G-20 LONDON SUMMIT: EMERGING ECONOMIES FOCAL POINT
The G-20 London summit on April 2, 2009, part of the annual forum of the 20 largest economies that convenes to review the global trade and economic scenario, marked the recognition of the central role that the emerging economies will play in the revival of the global economy.
The financial crisis that gripped the global economy since last year is expected to result in a drop of 9% in global trade in 2009, according to the World Trade Organisation estimates. The developed countries’ exports are set to fall by as much as 10%, while developing countries will see a marginal contraction of 2%-3% in their shipments.

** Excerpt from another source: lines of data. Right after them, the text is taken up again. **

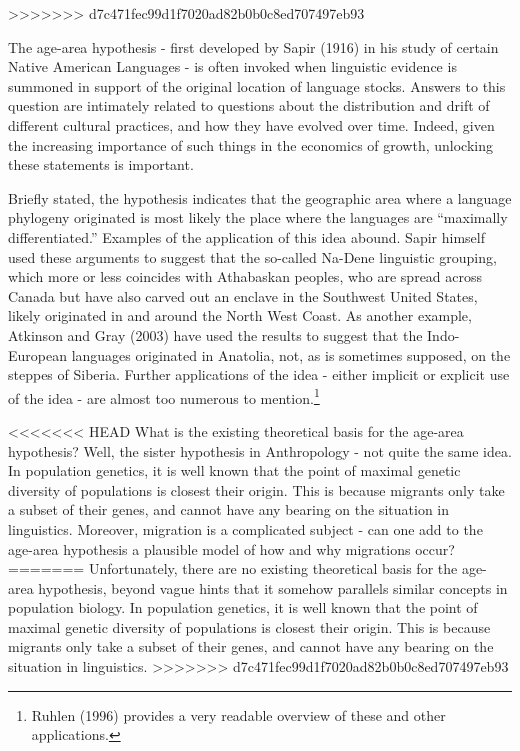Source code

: \documentclass[11pt]{article}
\begin{document}
\doublespacing
>>>>>>> d7c471fec99d1f7020ad82b0b0c8ed707497eb93

The age-area hypothesis - first developed by Sapir (1916) in his study of certain Native American Languages - is often invoked when linguistic
evidence is summoned in support of the original location of language stocks. Answers to this question are intimately related to questions about the distribution and drift of different cultural practices, and how they have evolved over time. Indeed, given the increasing importance of such things in the economics of growth, unlocking these statements is important. 

Briefly stated, the hypothesis indicates that the geographic area where a language phylogeny originated
is most likely the place where the languages are ``maximally differentiated.'' Examples of the application of this idea abound. Sapir himself used these arguments to suggest that the so-called Na-Dene linguistic grouping, which more or less coincides with Athabaskan peoples, who are spread across Canada but have also carved out an enclave in the Southwest United States, likely originated in and around the North West Coast. As another example, Atkinson and Gray (2003) have used the results to suggest that the Indo-European languages originated in Anatolia, not, as is sometimes supposed, on the steppes of Siberia. Further applications of the idea - either implicit or explicit use of the idea - are almost too numerous to mention.\footnote{Ruhlen (1996) provides a very readable overview of these and other applications.}

<<<<<<< HEAD
What is the existing theoretical basis for the age-area hypothesis? Well, the sister hypothesis in Anthropology - not quite the same idea. In population genetics, it is well known that
the point of maximal genetic diversity of populations is closest their origin. This is because migrants only take a subset of their genes, and cannot have any bearing on the situation
in linguistics. Moreover, migration is a complicated subject - can one add to the age-area hypothesis a plausible model of how and why migrations occur?
=======
Unfortunately, there are no existing theoretical basis for the age-area hypothesis, beyond vague hints that it somehow parallels similar concepts in population biology. In population genetics, it is well known that the point of maximal genetic diversity of populations is closest their origin. This is because migrants only take a subset of their genes, and cannot have any bearing on the situation
in linguistics.
>>>>>>> d7c471fec99d1f7020ad82b0b0c8ed707497eb93
\end{document}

The G-20 shunned protectionism across the board to promote global trade and investment. The forum extended a $1.1 trillion for international credit and additional $250 billion through the International Monetary Fund (IMF) as part of the few decisive steps to revive the global economy. This capital infusion will benefit the emerging economies like India and China, particularly in the services exports. The two countries figure among the top 10 in services exports, with China contributing 3.7% at $137 billion closely followed by India contributing 2.8% at $106 billion of the world’s total in 2008.
G-20 itself is a manifestation of emerging economies with more weightage in the global economic affairs, as compared to the G-8, a group of eight largest industrialized nations. Some assertions, however, such as the regulations to curb tax havens, could negatively impact capital flows into emerging economies.